В различных официальных документах священник Эльвард тесно связан с епископом и сторонниками нового культа Уильяма в Норвиче. К этой группе людей с общими интересам относятся монах по имени Элиас, позже ставший приором, и конюший (de stabulario) Генри, позже ставший лесничим. В дополнение к ним в число людей, засвидетельствовавших одну грамоту между 1121 и 1135 годами, входят Уильям Тарб (позже епископ), Уильям де Новер и Уильям Певерел; все они позже будут связаны с почитанием св. Уильяма[192]. Еще в одной грамоте на имя того же благоприобретателя стоят все те же имена, а также на этот раз фигурирует управляющий (dapifer) Джон, сыну которого, как утверждает Томас Монмутский, примерно в 1151 году помогло заступничество св. Уильяма[193].
В «Житии и страстях» Эльвард именуется необходимым «законным свидетелем» (testis legitimus). Остальные люди, нашедшие тело Уильяма в лесу, на подобный статус притязать не могли. «Посетив в этот вечер церкви в городе, он возвращался домой из церкви св. Марии Магдалины по опушке леса в сопровождении одного слуги»[194]. Именно тогда Эльвард, по его утверждению, якобы увидел евреев, несущих тело. Посещение церквей подтверждает вероятность того, что перед нами действительно священник Эльвард, а не просто богатый мирянин. До кончины Эльварда никто не связывал евреев с телом подмастерья. Но Томас пишет, что на смертном одре в 1149/1150 году Эльвард Дэд исповедался двум близким коллегам, Уикману и еще одному человеку, священнику церкви св. Николая (имя которого в «Житии» не упоминается), рассказав им, что он видел. И, соответственно, вклад Эльварда в повествование Томаса Монмутского о ритуальном убийстве оказывается посмертным и дошедшим до нас через третьи руки[195].

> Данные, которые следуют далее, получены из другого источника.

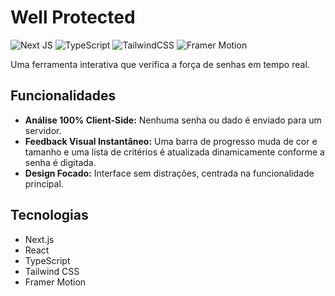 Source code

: # Well Protected

![Next JS](https://img.shields.io/badge/Next-black?style=for-the-badge&logo=next.js&logoColor=white)
![TypeScript](https://img.shields.io/badge/typescript-%23007ACC.svg?style=for-the-badge&logo=typescript&logoColor=white)
![TailwindCSS](https://img.shields.io/badge/tailwindcss-%2306B6D4.svg?style=for-the-badge&logo=tailwindcss&logoColor=white)
![Framer Motion](https://img.shields.io/badge/Framer%20Motion-0055FF?style=for-the-badge&logo=framer&logoColor=white)

Uma ferramenta interativa que verifica a força de senhas em tempo real.

## Funcionalidades

- **Análise 100% Client-Side:** Nenhuma senha ou dado é enviado para um servidor.
- **Feedback Visual Instantâneo:** Uma barra de progresso muda de cor e tamanho e uma lista de critérios é atualizada dinamicamente conforme a senha é digitada.
- **Design Focado:** Interface sem distrações, centrada na funcionalidade principal.

## Tecnologias

- Next.js
- React
- TypeScript
- Tailwind CSS
- Framer Motion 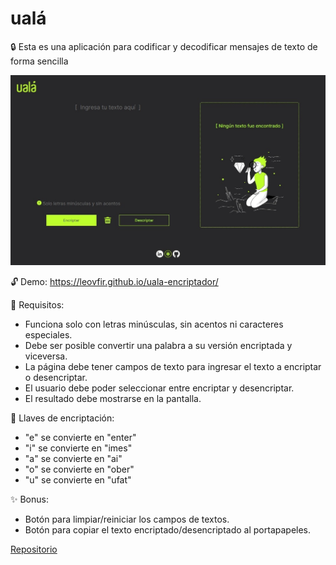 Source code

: # ualá

🔒 Esta es una aplicación para codificar y decodificar mensajes de texto de forma sencilla 

![UI](./src/img/preview.jpeg)

🔓 Demo: https://leovfir.github.io/uala-encriptador/

🔐 Requisitos:
- Funciona solo con letras minúsculas, sin acentos ni caracteres especiales.
- Debe ser posible convertir una palabra a su versión encriptada y viceversa.
- La página debe tener campos de texto para ingresar el texto a encriptar o desencriptar.
- El usuario debe poder seleccionar entre encriptar y desencriptar.
- El resultado debe mostrarse en la pantalla.

🔑 Llaves de encriptación:
- "e" se convierte en "enter"
- "i" se convierte en "imes"
- "a" se convierte en "ai"
- "o" se convierte en "ober"
- "u" se convierte en "ufat"

✨ Bonus:
- Botón para limpiar/reiniciar los campos de textos.
- Botón para copiar el texto encriptado/desencriptado al portapapeles.

[Repositorio](https://github.com/leovfir/uala-encriptador) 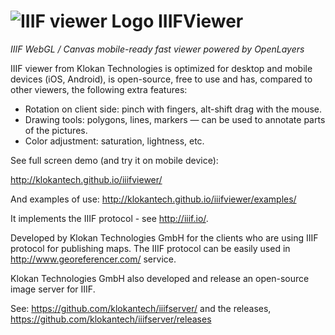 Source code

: ![IIIF viewer Logo](http://klokantech.github.io/iiifviewer/img/iiifviewer-logo.png) IIIFViewer
==========
*IIIF WebGL / Canvas mobile-ready fast viewer powered by OpenLayers*

IIIF viewer from Klokan Technologies is optimized for desktop and mobile devices (iOS, Android), is open-source, free to use and has, compared to other viewers, the following extra features:

- Rotation on client side: pinch with fingers, alt-shift drag with the mouse.
- Drawing tools: polygons, lines, markers — can be used to annotate parts of the pictures.
- Color adjustment: saturation, lightness, etc.

See full screen demo (and try it on mobile device):

http://klokantech.github.io/iiifviewer/

And examples of use:
http://klokantech.github.io/iiifviewer/examples/

It implements the IIIF protocol - see http://iiif.io/.

Developed by Klokan Technologies GmbH for the clients who are using IIIF protocol for publishing maps.
The IIIF protocol can be easily used in http://www.georeferencer.com/ service.


Klokan Technologies GmbH also developed and release an open-source image server for IIIF.

See: https://github.com/klokantech/iiifserver/ and the releases, https://github.com/klokantech/iiifserver/releases
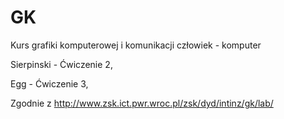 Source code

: # GK
Kurs grafiki komputerowej i komunikacji człowiek - komputer 

Sierpinski - Ćwiczenie 2,

Egg - Ćwiczenie 3,

Zgodnie z http://www.zsk.ict.pwr.wroc.pl/zsk/dyd/intinz/gk/lab/
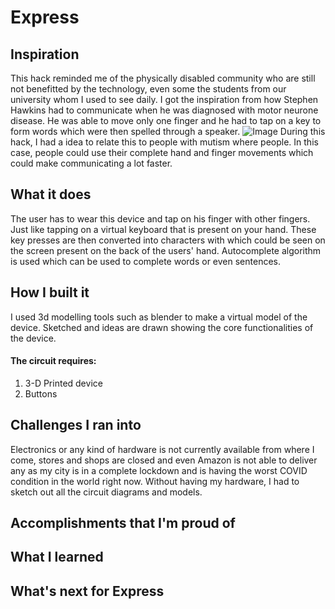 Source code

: # Express
## Inspiration
This hack reminded me of the physically disabled community who are still not benefitted by the technology, even some the students from our university whom I used to see daily. 
I got the inspiration from how Stephen Hawkins had to communicate when he was diagnosed with motor neurone disease. He was able to move only one finger and he had to tap on a key to form words which were then spelled through a speaker.
![Image](https://media.wired.com/photos/593294964dc9b45ccec5f16c/2:1/w_2500,c_limit/hawking-intel.jpg)
During this hack, I had a idea to relate this to people with mutism where people. In this case, people could use their complete hand and finger movements which could make communicating a lot faster.

## What it does
The user has to wear this device and tap on his finger with other fingers. Just like tapping on a virtual keyboard that is present on your hand. These key presses are then converted into characters with which could be seen on the screen present on the back of the users' hand. Autocomplete algorithm is used which can be used to complete words or even sentences. 

## How I built it
I used 3d modelling tools such as blender to make a virtual model of the device. 
Sketched and ideas are drawn showing the core functionalities of the device.
#### The circuit requires:
1. 3-D Printed device
2. Buttons

## Challenges I ran into
Electronics or any kind of hardware is not currently available from where I come, stores and shops are closed and even Amazon is not able to deliver any as my city is in a complete lockdown and is having the worst COVID condition in the world right now. Without having my hardware, I had to sketch out all the circuit diagrams and models. 

## Accomplishments that I'm proud of

## What I learned

## What's next for Express

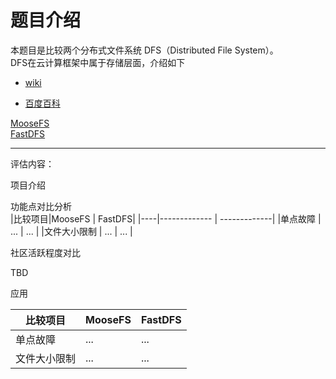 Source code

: # 题目介绍 #
本题目是比较两个分布式文件系统 DFS（Distributed File System）。  
DFS在云计算框架中属于存储层面，介绍如下  

- [wiki](http://en.wikipedia.org/wiki/Distributed_File_System_(Microsoft))  

- [百度百科](http://baike.baidu.com/view/771589.htm)


[MooseFS](www.moosefs.org)  
[FastDFS](https://code.google.com/p/fastdfs/wiki/Overview)  


----------
评估内容：

项目介绍

功能点对比分析  
|比较项目|MooseFS  | FastDFS|
|----|------------- | -------------|
|单点故障 | ... | ... |
|文件大小限制 | ... | ... |  

社区活跃程度对比  

TBD

应用    

|比较项目|MooseFS  | FastDFS|
|----|------------- | -------------|
|单点故障 | ... | ... |
|文件大小限制 | ... | ... | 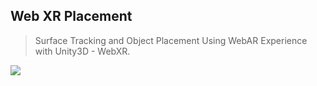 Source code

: ## Web XR Placement
> Surface Tracking and Object Placement Using WebAR Experience with Unity3D - WebXR.

![](img/game.gif)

Монахи, поддерживавшие почитание св. Уильяма, были людьми видными и, что важно, самыми старыми насельниками приората, лично знавшими его основателей. Хотя приорат возглавляли норманны, другие сторонники почитания св. Уильяма были местными, англичанами и принадлежали к тому же поколению, что и Годвин, и культ Уильяма отражал многие англосаксонские ценности[196]. Еще до того, как они объединились в поддержке нового святого покровителя Норвичского собора, они не один десяток лет трудились бок о бок[197]. Их общие интересы возникли не в результате того, что Томас Монмутский написал свое «Житие» – наоборот, «Житие» появилось потому, что эти общие интересы уже существовали. Наиболее рьяные сторонники почитания Уильяма являлись самыми старейшими насельниками монастыря, и во многом культ Уильяма был старомодным, он отражал старинные англосаксонские представления о святости, невинности и насилии[198].
Линии раскола, возникшие в 1144 году, в год убийства Уильяма, отражали не просто противостояние норманнов и англосаксов, христиан и евреев, города и монастырей. Скорее, эти линии раскола оказались типичными для городов XII века, где существовали прочные институциональные связи и церковные клики: это был раскол между монахами соборного приората и монахами церкви св. Михаила; между монахами Норвича и монахами Сибтонского приората, основанного семьей шерифа Джона де Чезни; между инициативами матери-церкви и попытками Годвина утвердить новый культ вне ее; и, прежде всего, между Норвичским собором и аббатством в Бери. Почитание св. Уильяма могло привести к примирению и гармонии или же стать полем битвы, где сталкивались все эти местные противоборствующие стороны.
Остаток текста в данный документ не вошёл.